Thanks very much.
We have been working with Marine Harvest for several years. We set out five science priorities to do collaborative work on to try to resolve some of the science conflict. And it has been challenging, but we are getting there and we hope that some of the analysis that will come out of the monitoring program and the data-sharing agreements that have now been signed by all parties will help to contribute to everyone's depth of knowledge on this.
The other big piece of it was the closed-containment pilot. Marine Harvest Canada has put in their budget for next year a request for $4 million to $6 million approval from their head office in Oslo to construct a closed-containment pilot. They have hired an engineering company, and they are actively seeking appropriate sites right now on Vancouver Island, particularly the north island. We are working with them on how the analysis will be undertaken, and we've also embarked on a joint benefit-cost analysis of closed containment.

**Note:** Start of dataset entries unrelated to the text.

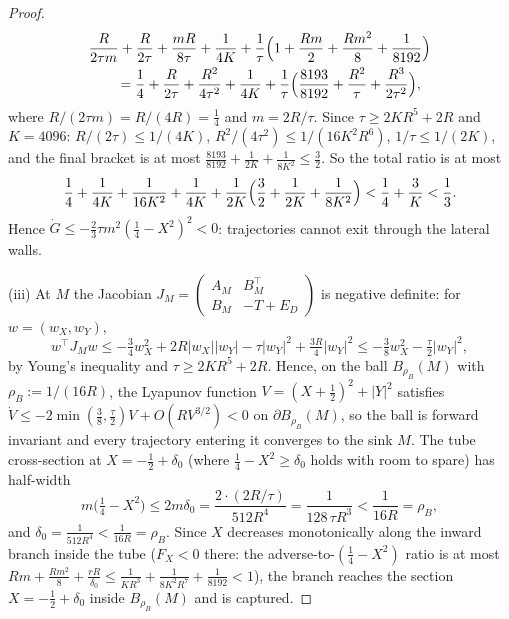 \begin{proof}
\begin{equation}
\begin{aligned}
&\frac R{2\tau m}+\frac R{2\tau}+\frac{mR}{8\tau}+\frac1{4K}+\frac1\tau\Bigl(1+\frac{Rm}2+\frac{Rm^2}8+\frac1{8192}\Bigr)\\
&\qquad=\frac14+\frac R{2\tau}+\frac{R^2}{4\tau^2}+\frac1{4K}+\frac1\tau\Bigl(\frac{8193}{8192}+\frac{R^2}\tau+\frac{R^3}{2\tau^2}\Bigr),
\end{aligned}
\end{equation}
where $R/(2\tau m)=R/(4R)=\frac14$ and $m=2R/\tau$. Since $\tau\ge2KR^5+2R$ and $K=4096$: $R/(2\tau)\le1/(4K)$, $R^2/(4\tau^2)\le1/(16K^2R^6)$, $1/\tau\le1/(2K)$, and the final bracket is at most $\frac{8193}{8192}+\frac1{2K}+\frac1{8K^2}\le\frac32$. So the total ratio is at most
\[
\frac14+\frac1{4K}+\frac1{16K^2}+\frac1{4K}+\frac1{2K}\Bigl(\frac32+\frac1{2K}+\frac1{8K^2}\Bigr)<\frac14+\frac3K<\frac13 .
\]
Hence $\dot G\le-\frac23\tau m^2(\frac14-X^2)^2<0$: trajectories cannot exit through the lateral walls.

(iii) At $M$ the Jacobian $J_M=\begin{pmatrix}A_M&B_M^{\top}\\B_M&-T+E_D\end{pmatrix}$ is negative definite: for $w=(w_X,w_Y)$,
\[
w^{\top}J_Mw\le-\tfrac34w_X^2+2R|w_X||w_Y|-\tau|w_Y|^2+\tfrac{3R}4|w_Y|^2\le-\tfrac38w_X^2-\tfrac\tau2|w_Y|^2,
\]
by Young's inequality and $\tau\ge2KR^5+2R$. Hence, on the ball $B_{\rho_B}(M)$ with $\rho_B:=1/(16R)$, the Lyapunov function $V=(X+\frac12)^2+|Y|^2$ satisfies $\dot V\le-2\min(\frac38,\frac\tau2)V+O(RV^{3/2})<0$ on $\partial B_{\rho_B}(M)$, so the ball is forward invariant and every trajectory entering it converges to the sink $M$. The tube cross-section at $X=-\frac12+\delta_0$ (where $\frac14-X^2\ge\delta_0$ holds with room to spare) has half-width
\[
m\bigl(\tfrac14-X^2\bigr)\le2m\delta_0=\frac{2\cdot(2R/\tau)}{512R^4}=\frac1{128\,\tau R^3}<\frac1{16R}=\rho_B,
\]
and $\delta_0=\frac1{512R^4}<\frac1{16R}=\rho_B$. Since $X$ decreases monotonically along the inward branch inside the tube ($F_X<0$ there: the adverse-to-$(\frac14-X^2)$ ratio is at most $Rm+\frac{Rm^2}8+\frac{rR}{\delta_0}\le\frac1{KR^3}+\frac1{8K^2R^7}+\frac1{8192}<1$), the branch reaches the section $X=-\frac12+\delta_0$ inside $B_{\rho_B}(M)$ and is captured.
\end{proof}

There are a lot of issues out there, but the economics is a big one. One of the things we're looking at is the externalized costs. If you're going to say that closed containment is prohibitive cost-wise for the industry, you have to look at where they're getting a free ride. Currently they don't have to pay anything for waste disposal because it goes into the ocean and the cost is borne by our children, our ocean ecosystem, the health of our wild populations. So we want to see if we can place a value on those externalized costs to get a fairer comparison.
The Canadian Science Advisory Secretariat, the CSAS study, did conclude that closed containment would be economically viable, but that there would be a lower profit margin for the industry. We believe that this is definitely worth the government's consideration, given the impacts the industry is having on other sectors of the economy, including people like Mr. Sewid, who's talked about the importance of wild salmon for grizzly viewing and orca whale watching and the integral role they play in the health of our ecosystem. We believe that if the federal government could make a significant commitment to invest in closed containment in British Columbia and get pilot projects off the ground, and there are several of them on the books and in the works, this in turn will trigger an investment from the philanthropic community.
I was very successful in raising several million dollars from philanthropic foundations who are interested in fostering closed-containment development, but it requires an investment from the federal government as well. Marine Harvest has been very clear with us that if there were a federal government commitment, and that in turn leveraged the philanthropic investment, that would definitely make things much more likely to go through in terms of Oslo investing in the pilot project here. The international corporation is definitely interested in this. We have met with their sustainability committee, which includes representatives from their operations in Norway and Chile and Canada, everywhere that they're operating, and they are looking quite strongly at the potential of expansion and the potential of investment. So we hope that the government support will be the missing piece that will really trigger a very strong movement forward in that direction.
And honestly, we're open to however that investment comes. It could come through a budget allocation to the AMAP program, to existing federal infrastructure, so the pieces are in place to manage the investment. It could be a direct grant to the aquaculture innovation fund at Tides. We'd just like to see our government make the commitment to say this is the way forward, and this is the way we can start to resolve some of the problems and allow the industry to grow and secure marketplace in a more sustainable way.